(What to produce) Look through the material that follows and show every line with the string "cost".

(Given records)

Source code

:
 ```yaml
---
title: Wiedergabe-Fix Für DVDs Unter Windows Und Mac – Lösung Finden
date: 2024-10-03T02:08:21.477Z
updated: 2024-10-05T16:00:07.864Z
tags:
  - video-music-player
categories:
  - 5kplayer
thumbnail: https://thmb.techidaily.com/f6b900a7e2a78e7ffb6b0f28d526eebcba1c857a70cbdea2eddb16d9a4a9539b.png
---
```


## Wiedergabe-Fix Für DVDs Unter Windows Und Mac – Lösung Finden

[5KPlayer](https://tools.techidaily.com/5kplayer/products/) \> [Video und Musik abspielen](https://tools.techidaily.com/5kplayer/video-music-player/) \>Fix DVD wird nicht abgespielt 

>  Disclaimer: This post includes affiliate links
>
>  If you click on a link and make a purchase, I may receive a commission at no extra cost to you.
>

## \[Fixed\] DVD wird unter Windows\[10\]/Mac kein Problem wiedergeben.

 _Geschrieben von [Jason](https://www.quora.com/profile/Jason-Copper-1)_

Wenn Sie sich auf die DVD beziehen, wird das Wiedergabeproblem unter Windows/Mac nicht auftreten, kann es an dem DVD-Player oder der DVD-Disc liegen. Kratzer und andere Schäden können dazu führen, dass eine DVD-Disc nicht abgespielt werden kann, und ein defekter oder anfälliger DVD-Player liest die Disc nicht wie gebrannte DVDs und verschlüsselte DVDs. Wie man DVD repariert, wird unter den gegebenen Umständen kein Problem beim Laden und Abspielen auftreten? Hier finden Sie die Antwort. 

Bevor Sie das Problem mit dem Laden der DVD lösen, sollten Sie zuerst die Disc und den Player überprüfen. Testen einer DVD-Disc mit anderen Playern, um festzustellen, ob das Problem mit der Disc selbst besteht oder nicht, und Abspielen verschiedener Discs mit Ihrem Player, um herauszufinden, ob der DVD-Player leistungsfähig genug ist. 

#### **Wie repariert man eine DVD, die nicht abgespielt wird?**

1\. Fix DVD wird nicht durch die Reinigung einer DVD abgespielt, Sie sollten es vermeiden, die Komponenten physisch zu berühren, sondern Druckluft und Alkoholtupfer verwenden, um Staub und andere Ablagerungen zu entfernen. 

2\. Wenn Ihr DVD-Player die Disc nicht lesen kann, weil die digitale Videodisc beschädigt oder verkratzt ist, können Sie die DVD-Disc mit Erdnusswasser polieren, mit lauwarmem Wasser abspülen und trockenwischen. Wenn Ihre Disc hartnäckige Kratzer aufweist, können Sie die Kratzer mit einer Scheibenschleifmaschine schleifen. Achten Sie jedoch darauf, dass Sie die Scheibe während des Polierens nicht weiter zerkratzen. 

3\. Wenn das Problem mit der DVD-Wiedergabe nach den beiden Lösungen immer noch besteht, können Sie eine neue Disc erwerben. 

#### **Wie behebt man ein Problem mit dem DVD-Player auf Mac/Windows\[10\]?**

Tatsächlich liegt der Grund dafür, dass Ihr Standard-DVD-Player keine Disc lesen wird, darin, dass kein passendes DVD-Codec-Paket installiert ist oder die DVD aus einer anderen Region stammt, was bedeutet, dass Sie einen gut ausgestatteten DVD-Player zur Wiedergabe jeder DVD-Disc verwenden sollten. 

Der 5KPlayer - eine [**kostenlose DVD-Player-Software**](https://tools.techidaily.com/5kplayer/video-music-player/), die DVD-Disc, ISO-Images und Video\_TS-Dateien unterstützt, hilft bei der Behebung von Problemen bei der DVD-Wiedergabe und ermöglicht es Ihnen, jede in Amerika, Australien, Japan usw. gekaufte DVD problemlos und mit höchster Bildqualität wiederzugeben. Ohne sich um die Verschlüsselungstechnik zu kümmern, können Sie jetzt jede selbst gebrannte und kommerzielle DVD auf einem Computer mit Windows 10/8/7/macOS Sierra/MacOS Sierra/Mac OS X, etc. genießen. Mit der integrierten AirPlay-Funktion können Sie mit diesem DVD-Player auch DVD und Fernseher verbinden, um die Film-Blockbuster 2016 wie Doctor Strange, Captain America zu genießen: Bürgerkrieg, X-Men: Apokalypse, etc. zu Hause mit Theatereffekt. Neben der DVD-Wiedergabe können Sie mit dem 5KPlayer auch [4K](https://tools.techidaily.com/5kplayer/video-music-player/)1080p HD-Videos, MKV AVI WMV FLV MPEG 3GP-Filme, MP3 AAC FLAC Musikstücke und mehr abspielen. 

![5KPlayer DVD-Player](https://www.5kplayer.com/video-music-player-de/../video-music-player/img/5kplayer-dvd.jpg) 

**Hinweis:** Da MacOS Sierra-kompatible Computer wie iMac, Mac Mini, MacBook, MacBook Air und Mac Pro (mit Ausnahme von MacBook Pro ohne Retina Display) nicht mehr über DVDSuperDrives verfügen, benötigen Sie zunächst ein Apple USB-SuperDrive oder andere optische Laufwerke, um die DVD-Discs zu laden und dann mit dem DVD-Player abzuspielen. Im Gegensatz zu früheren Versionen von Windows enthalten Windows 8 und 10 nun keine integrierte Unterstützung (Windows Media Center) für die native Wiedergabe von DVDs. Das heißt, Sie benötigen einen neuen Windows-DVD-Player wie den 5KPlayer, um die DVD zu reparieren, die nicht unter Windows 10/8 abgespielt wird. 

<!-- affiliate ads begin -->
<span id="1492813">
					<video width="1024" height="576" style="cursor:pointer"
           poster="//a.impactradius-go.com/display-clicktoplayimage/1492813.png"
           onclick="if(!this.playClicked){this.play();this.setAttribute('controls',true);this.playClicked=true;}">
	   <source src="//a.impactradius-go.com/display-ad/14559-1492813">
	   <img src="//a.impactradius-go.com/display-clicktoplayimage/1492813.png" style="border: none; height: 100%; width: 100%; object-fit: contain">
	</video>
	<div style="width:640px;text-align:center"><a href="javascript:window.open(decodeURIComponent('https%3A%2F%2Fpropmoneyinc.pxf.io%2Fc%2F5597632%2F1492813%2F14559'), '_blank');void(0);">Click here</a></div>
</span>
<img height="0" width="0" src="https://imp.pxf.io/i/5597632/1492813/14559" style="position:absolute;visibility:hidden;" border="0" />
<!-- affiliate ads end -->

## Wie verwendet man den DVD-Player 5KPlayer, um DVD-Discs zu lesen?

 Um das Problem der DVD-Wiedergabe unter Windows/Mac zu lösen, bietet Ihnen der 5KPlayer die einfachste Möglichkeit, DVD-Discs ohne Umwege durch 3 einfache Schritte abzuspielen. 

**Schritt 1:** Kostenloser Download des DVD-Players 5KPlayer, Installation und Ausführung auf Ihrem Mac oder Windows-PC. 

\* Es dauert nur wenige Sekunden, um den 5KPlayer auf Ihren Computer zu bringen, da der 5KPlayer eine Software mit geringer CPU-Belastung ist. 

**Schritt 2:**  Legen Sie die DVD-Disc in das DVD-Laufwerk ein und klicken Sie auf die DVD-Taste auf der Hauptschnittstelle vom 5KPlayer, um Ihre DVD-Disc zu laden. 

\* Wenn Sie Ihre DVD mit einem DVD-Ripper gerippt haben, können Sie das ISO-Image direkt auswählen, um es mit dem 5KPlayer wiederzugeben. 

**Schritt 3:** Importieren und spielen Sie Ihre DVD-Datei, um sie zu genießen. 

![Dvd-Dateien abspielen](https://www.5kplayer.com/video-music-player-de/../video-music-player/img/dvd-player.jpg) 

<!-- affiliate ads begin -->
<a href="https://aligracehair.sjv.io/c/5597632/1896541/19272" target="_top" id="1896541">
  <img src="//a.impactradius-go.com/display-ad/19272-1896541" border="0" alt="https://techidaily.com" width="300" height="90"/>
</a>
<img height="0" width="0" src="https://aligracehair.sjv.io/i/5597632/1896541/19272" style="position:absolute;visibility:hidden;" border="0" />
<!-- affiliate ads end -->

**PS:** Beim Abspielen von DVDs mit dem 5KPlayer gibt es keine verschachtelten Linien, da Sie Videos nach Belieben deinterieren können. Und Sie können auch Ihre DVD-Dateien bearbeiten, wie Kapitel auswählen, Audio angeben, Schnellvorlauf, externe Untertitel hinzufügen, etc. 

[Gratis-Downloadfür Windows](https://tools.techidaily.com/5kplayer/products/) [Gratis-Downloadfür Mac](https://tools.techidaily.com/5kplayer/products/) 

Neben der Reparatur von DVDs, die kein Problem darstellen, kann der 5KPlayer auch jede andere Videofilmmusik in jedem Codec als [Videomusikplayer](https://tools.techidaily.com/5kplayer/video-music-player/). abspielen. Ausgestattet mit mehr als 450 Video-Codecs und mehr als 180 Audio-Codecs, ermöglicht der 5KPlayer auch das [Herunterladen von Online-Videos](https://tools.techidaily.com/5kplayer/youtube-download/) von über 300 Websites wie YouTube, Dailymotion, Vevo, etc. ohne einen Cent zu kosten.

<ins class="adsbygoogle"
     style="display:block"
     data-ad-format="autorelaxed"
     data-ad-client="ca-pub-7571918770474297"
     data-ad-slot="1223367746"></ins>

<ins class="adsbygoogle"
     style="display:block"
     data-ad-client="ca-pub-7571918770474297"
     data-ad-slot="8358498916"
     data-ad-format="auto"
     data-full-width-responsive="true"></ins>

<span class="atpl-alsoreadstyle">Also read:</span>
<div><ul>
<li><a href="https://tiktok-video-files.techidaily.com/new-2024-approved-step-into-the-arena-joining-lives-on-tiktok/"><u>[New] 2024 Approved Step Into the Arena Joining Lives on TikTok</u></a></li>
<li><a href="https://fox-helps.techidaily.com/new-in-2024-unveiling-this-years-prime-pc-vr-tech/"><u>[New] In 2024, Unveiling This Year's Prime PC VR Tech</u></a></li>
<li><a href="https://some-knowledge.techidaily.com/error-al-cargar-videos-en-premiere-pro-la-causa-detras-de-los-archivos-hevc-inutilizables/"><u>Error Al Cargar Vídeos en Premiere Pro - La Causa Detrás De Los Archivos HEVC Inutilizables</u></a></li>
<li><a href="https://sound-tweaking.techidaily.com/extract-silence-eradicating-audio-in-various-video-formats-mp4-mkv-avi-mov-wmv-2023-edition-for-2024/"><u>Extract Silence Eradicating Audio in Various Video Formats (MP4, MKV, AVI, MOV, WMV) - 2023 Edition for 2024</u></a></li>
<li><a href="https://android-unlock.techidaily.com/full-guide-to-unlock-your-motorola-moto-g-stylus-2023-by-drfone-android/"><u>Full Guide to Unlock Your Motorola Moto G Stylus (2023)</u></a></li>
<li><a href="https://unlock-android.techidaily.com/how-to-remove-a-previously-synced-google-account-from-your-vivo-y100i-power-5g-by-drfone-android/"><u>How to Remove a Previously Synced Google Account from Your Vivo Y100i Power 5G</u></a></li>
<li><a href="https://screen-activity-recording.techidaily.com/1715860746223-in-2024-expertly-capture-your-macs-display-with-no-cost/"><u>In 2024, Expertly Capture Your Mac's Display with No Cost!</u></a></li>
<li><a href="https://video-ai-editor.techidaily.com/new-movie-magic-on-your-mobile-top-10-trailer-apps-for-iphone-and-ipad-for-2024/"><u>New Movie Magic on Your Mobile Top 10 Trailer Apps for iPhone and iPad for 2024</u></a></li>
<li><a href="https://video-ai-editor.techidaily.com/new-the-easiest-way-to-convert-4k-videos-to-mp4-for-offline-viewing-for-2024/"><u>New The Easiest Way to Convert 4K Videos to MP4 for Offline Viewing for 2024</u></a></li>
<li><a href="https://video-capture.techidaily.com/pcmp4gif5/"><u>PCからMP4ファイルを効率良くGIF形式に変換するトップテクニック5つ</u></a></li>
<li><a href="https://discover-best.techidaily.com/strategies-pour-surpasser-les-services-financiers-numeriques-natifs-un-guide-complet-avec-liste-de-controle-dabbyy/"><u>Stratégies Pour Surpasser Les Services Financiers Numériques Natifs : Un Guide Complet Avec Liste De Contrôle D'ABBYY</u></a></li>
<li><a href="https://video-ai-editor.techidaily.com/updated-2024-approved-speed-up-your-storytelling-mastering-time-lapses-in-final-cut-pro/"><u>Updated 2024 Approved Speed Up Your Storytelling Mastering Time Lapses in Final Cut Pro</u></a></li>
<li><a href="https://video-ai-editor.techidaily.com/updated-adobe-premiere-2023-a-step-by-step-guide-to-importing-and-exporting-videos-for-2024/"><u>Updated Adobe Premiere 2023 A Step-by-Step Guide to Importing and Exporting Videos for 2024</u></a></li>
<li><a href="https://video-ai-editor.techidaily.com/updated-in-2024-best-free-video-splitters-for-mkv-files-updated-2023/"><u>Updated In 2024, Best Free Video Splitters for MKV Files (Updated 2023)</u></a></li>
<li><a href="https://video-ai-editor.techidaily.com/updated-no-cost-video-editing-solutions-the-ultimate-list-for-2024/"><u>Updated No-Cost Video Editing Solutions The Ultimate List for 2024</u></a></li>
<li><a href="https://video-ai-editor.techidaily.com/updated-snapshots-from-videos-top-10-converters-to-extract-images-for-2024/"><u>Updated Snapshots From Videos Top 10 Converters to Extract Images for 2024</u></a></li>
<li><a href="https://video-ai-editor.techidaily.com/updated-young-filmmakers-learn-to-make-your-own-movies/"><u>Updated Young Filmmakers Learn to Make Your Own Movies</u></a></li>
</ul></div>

(Answer for this exercise)
>  If you click on a link and make a purchase, I may receive a commission at no extra cost to you.
<li><a href="https://screen-activity-recording.techidaily.com/1715860746223-in-2024-expertly-capture-your-macs-display-with-no-cost/"><u>In 2024, Expertly Capture Your Mac's Display with No Cost!</u></a></li>
<li><a href="https://video-ai-editor.techidaily.com/updated-no-cost-video-editing-solutions-the-ultimate-list-for-2024/"><u>Updated No-Cost Video Editing Solutions The Ultimate List for 2024</u></a></li>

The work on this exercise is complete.